Quando falamos de periferia, falamos de identidade — e sabemos que, em muitas partes do mundo, a identidade é marginalizada.
A organização aceitou o desafio de firmar um termo de fomento com o Ministério da Cultura. Importante destacar que o recurso para o projeto veio por meio de emenda parlamentar do deputado federal Felipe Becari, que reconheceu a extensão e diversidade da nossa comunidade e entendeu que podemos — e devemos — celebrar nosso orgulho nos nossos próprios territórios, com nossa identidade periférica.
Em tempos tão difíceis para a população LGBTQIA+, como você enxerga o poder transformador da cultura?
A cultura é a ponte entre a nossa comunidade e as oportunidades de ocupar espaços. É por meio da cultura que nos expressamos de forma leve e sem julgamentos — nos tornamos corpos abertos, prontos para sermos quem quisermos ser.
Um bom exemplo é como a cultura transforma vidas por meio de séries e filmes. No Brasil, temos ícones como Gloria Groove, Pabllo Vittar e tantos outros que mostram o quanto podemos ir longe.
Que palavras você gostaria que ecoassem em quem vai participar da feira e viver as lutas da comunidade LGBTQIA+ nas periferias?
“Nossa identidade é periférica, mas nós somos luta e arte.”

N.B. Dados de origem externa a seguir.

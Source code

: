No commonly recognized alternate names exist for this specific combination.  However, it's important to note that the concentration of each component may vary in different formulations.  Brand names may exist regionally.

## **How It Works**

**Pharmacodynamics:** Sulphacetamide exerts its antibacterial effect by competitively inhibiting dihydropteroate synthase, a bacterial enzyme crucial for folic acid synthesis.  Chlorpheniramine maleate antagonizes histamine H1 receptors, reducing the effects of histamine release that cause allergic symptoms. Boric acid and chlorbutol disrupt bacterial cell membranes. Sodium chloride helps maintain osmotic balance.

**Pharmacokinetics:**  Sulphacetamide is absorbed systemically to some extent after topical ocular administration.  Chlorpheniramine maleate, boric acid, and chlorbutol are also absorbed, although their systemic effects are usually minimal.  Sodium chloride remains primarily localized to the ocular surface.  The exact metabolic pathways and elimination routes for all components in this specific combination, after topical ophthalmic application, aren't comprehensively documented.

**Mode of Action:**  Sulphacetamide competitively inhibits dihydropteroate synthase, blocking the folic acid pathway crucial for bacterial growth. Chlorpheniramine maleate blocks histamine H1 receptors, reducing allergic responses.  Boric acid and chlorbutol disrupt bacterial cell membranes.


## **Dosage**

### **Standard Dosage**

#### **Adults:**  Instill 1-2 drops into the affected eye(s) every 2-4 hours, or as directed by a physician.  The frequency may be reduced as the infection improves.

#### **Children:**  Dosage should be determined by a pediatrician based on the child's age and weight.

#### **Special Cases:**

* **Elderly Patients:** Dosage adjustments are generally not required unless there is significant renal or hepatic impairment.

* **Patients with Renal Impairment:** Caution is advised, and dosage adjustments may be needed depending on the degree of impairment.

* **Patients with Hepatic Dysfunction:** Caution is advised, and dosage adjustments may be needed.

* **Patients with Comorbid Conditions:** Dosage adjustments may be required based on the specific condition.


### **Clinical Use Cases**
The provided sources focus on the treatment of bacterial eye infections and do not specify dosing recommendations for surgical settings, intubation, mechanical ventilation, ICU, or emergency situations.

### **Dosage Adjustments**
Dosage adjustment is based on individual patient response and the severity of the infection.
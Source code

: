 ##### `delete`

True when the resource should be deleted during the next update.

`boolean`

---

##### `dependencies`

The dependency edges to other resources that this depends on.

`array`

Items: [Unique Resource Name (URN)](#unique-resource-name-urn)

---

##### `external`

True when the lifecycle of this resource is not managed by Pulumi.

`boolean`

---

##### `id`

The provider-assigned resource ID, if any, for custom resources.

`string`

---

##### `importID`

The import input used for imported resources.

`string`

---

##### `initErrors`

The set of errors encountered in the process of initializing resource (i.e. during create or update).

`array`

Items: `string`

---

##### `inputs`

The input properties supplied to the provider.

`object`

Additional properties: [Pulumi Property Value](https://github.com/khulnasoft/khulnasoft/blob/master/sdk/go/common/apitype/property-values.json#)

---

Jal Moreno é muito mais do que um gestor cultural — é uma força transformadora que leva arte, política e orgulho às margens da cidade.
Com coragem, estratégia e afeto, ele construiu uma ponte entre a comunidade LGBTQIA+ e as políticas públicas, levando visibilidade para corpos dissidentes nas periferias de São Paulo. A Feira Cultural Promovendo a Diversidade é fruto desse trabalho coletivo e visionário — e prova viva de que é possível florescer onde antes só havia resistência.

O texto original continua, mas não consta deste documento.